Details

Reviewers

douardda
olasd
vlorentz

Group Reviewers

Reviewers

Commits

rDJNL3c0e49135293: replay: Filter out colliding contents when replaying
rDJNLe2429199c711: tox: Add optional py3-dev dependency to ease debugging

Summary

Now that we have the colliding contents details [1], we can be less lossy when
replaying contents to another storage.

Prior to this commit, we would not write the batch of contents to the
destination if a collision was detected [2]. Now we keep those out of
the loop if any. Effectively, not writing the colliding hashes to the destination
storage.

We still have to decide what to do for the colliding contents... For that, we
still have the logs referencing the colliding contents though (and sentry [1]).

Note that could be a shared behavior, in a retrying proxy for example?

[1] https://sentry.softwareheritage.org/share/issue/db05509e5a9d40dc8fe782be90f2f712/

[2] Related to D2777

Test Plan

tox

Diff Detail

Repository

rDJNL Journal infrastructure

Branch

master

Lint

No Linters Available

Unit

No Unit Test Coverage

Build Status

Buildable 11056
Build 16656: tox-on-jenkins	Jenkins
Build 16655: arc lint + arc unit

Event Timeline

ardumont created this revision.Mar 10 2020, 3:48 PM

ardumont edited the summary of this revision. (Show Details)Mar 10 2020, 3:51 PM

Build is green
See https://jenkins.softwareheritage.org/job/DJNL/job/tox/367/ for more details.

Harbormaster completed remote builds in B11026: Diff 9955.Mar 10 2020, 3:52 PM

Rebase on latest master

Build is green
See https://jenkins.softwareheritage.org/job/DJNL/job/tox/368/ for more details.

Harbormaster completed remote builds in B11028: Diff 9957.Mar 10 2020, 4:07 PM

Interesting approach.

I think the test should be separated from the main test:

This would allow testing for the retry behavior explicitly
This would allow checking our ability to parse the logs and fish out colliding object ids for later processing

In general, I think we should make sure that the replay problems we're circumventing emit logs that can be machine parsed and handled after the fact (and that the format of these logs is tested).

swh/journal/replay.py
239	Not a fan of that name; `collision_aware_content_add`?
250–258	I think this should really be a while loop, starting with an empty set of `colliding_contents`, a full list of `contents`, then winnowing that down until: either the function returns without exception or the set of colliding contents doesn't grow for a given number of retries (2 retries ?) The current implementation breaks if you have two pairs of colliding contents in the same batch, which doesn't sound out of question as people might have added several sets of colliding pdfs to a given repo.

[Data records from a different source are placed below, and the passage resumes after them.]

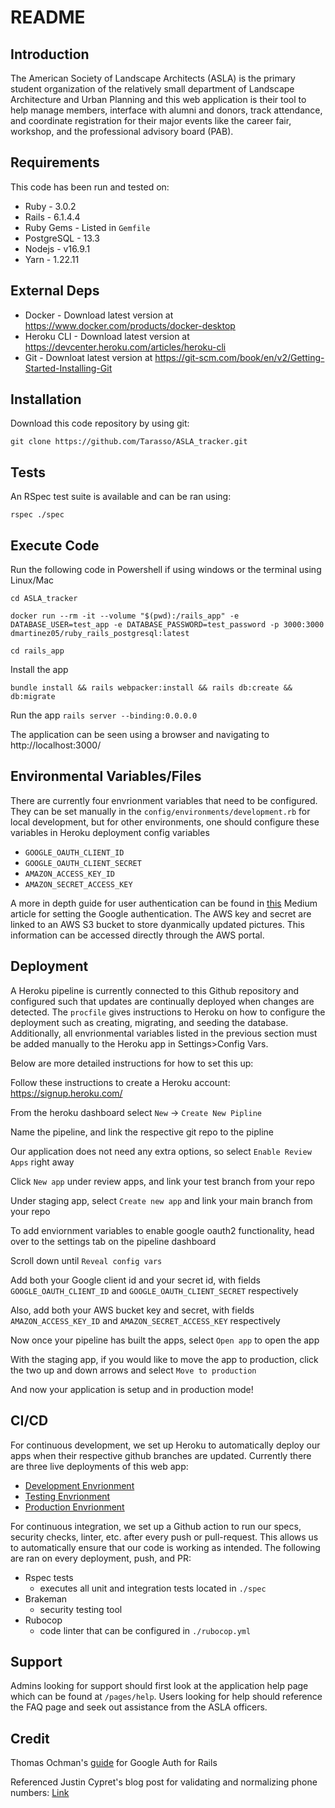 # README

## Introduction ##

The American Society of Landscape Architects (ASLA) is the primary student organization of the relatively small department of Landscape Architecture and Urban Planning and this web application is their tool to help manage members, interface with alumni and donors, track attendance, and coordinate registration for their major events like the career fair, workshop, and the professional advisory board (PAB).

## Requirements ##

This code has been run and tested on:

* Ruby - 3.0.2
* Rails - 6.1.4.4
* Ruby Gems - Listed in `Gemfile`
* PostgreSQL - 13.3 
* Nodejs - v16.9.1
* Yarn - 1.22.11


## External Deps  ##

* Docker - Download latest version at https://www.docker.com/products/docker-desktop
* Heroku CLI - Download latest version at https://devcenter.heroku.com/articles/heroku-cli
* Git - Downloat latest version at https://git-scm.com/book/en/v2/Getting-Started-Installing-Git

## Installation ##

Download this code repository by using git:

 `git clone https://github.com/Tarasso/ASLA_tracker.git`


## Tests ##

An RSpec test suite is available and can be ran using:

  `rspec ./spec`

## Execute Code ##

Run the following code in Powershell if using windows or the terminal using Linux/Mac

  `cd ASLA_tracker`

  `docker run --rm -it --volume "$(pwd):/rails_app" -e DATABASE_USER=test_app -e DATABASE_PASSWORD=test_password -p 3000:3000 dmartinez05/ruby_rails_postgresql:latest`

  `cd rails_app`

Install the app

  `bundle install && rails webpacker:install && rails db:create && db:migrate`

Run the app
  `rails server --binding:0.0.0.0`

The application can be seen using a browser and navigating to http://localhost:3000/

## Environmental Variables/Files ##

There are currently four envrionment variables that need to be configured. They can be set manually in the `config/environments/development.rb` for local development, but for other environments, one should configure these variables in Heroku deployment config variables

* `GOOGLE_OAUTH_CLIENT_ID`
* `GOOGLE_OAUTH_CLIENT_SECRET`
* `AMAZON_ACCESS_KEY_ID`
* `AMAZON_SECRET_ACCESS_KEY`

A more in depth guide for user authentication can be found in [this](https://medium.com/craft-academy/encrypted-credentials-in-ruby-on-rails-9db1f36d8570) Medium article for setting the Google authentication. The AWS key and secret are linked to an AWS S3 bucket to store dyanmically updated pictures. This information can be accessed directly through the AWS portal.

## Deployment ##

A Heroku pipeline is currently connected to this Github repository and configured such that updates are continually deployed when changes are detected. The `procfile` gives instructions to Heroku on how to configure the deployment such as creating, migrating, and seeding the database. Additionally, all envrionmental variables listed in the previous section must be added manually to the Heroku app in Settings>Config Vars.

Below are more detailed instructions for how to set this up:

Follow these instructions to create a Heroku account: https://signup.heroku.com/

From the heroku dashboard select `New` -> `Create New Pipline`
 
Name the pipeline, and link the respective git repo to the pipline
 
Our application does not need any extra options, so select `Enable Review Apps` right away
 
Click `New app` under review apps, and link your test branch from your repo
 
Under staging app, select `Create new app` and link your main branch from your repo

To add enviornment variables to enable google oauth2 functionality, head over to the settings tab on the pipeline dashboard
 
Scroll down until `Reveal config vars`
 
Add both your Google client id and your secret id, with fields `GOOGLE_OAUTH_CLIENT_ID` and `GOOGLE_OAUTH_CLIENT_SECRET` respectively

Also, add both your AWS bucket key and secret, with fields `AMAZON_ACCESS_KEY_ID` and `AMAZON_SECRET_ACCESS_KEY` respectively
 
Now once your pipeline has built the apps, select `Open app` to open the app
 
With the staging app, if you would like to move the app to production, click the two up and down arrows and select `Move to production`
 
And now your application is setup and in production mode!


## CI/CD ##

For continuous development, we set up Heroku to automatically deploy our apps when their respective github branches are updated. Currently there are three live deployments of this web app:
* [Development Envrionment](https://asla-dev-jeqxdjdfahoremlqfyk5v.herokuapp.com/)
* [Testing Envrionment](https://asla-test-rz8igoalpfq53fy3oqfi.herokuapp.com/)
* [Production Envrionment](https://tamu-asla.herokuapp.com/)

For continuous integration, we set up a Github action to run our specs, security checks, linter, etc. after every push or pull-request. This allows us to automatically ensure that our code is working as intended. The following are ran on every deployment, push, and PR:
* Rspec tests
  * executes all unit and integration tests located in `./spec`
* Brakeman
  * security testing tool 
* Rubocop
  * code linter that can be configured in `./rubocop.yml`

## Support ##

Admins looking for support should first look at the application help page which can be found at `/pages/help`.
Users looking for help should reference the FAQ page and seek out assistance from the ASLA officers.

## Credit ##

Thomas Ochman's [guide](https://medium.com/craft-academy/encrypted-credentials-in-ruby-on-rails-9db1f36d8570) for Google Auth for Rails

Referenced Justin Cypret's blog post for validating and normalizing phone numbers: [Link](https://justincypret.com/blog/validating-normalizing-and-formatting-phone-numbers-in-rails)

You can also avoid the conversion function argument, by converting objects to BaseContents outside of that call, then unconditionally calling to_dict when calling `content_add_fn` inside this function.
269–281	I think we should collapse the two for loops in a single one building two lists, which allows us to: not call "content_add" on empty lists call `BaseContent.from_dict` only once for each object

This revision now requires changes to proceed.Mar 10 2020, 4:25 PM

I also can't help but wonder if we should push that behavior to the storage instead of reimplementing it here.

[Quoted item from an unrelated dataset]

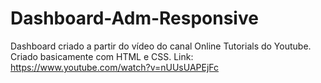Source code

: # Dashboard-Adm-Responsive
Dashboard criado a partir do vídeo do canal Online Tutorials do Youtube.
Criado basicamente com HTML e CSS. Link: https://www.youtube.com/watch?v=nUUsUAPEjFc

ardumont edited the summary of this revision. (Show Details)Mar 10 2020, 5:04 PM

ardumont added inline comments.Mar 10 2020, 5:23 PM

swh/journal/replay.py
239	ok
250–258	I think this should really be a while loop, starting with an empty set of colliding_contents, a full list of ... ok, sounds better indeed. The current implementation breaks if you have two pairs of colliding contents in the same batch, which doesn't sound out of question as people might have added several sets of colliding pdfs to a given repo. Indeed. I missed that. I entertained the idea of the function calling itself with the content subset in the except clause at first... That would have caught the problem. meh, i prefer your proposal ;) You can also avoid the conversion function argument, by converting objects to BaseContents outside of that call, then unconditionally calling to_dict when calling content_add_fn inside this function. I tried and it does not work. I did not check further than that but i think it's the storage's'validate' proxy configuration. And that's something we cannot have partially, it's a all or nothing situation. Meaning we can't have it for release and not for content for example.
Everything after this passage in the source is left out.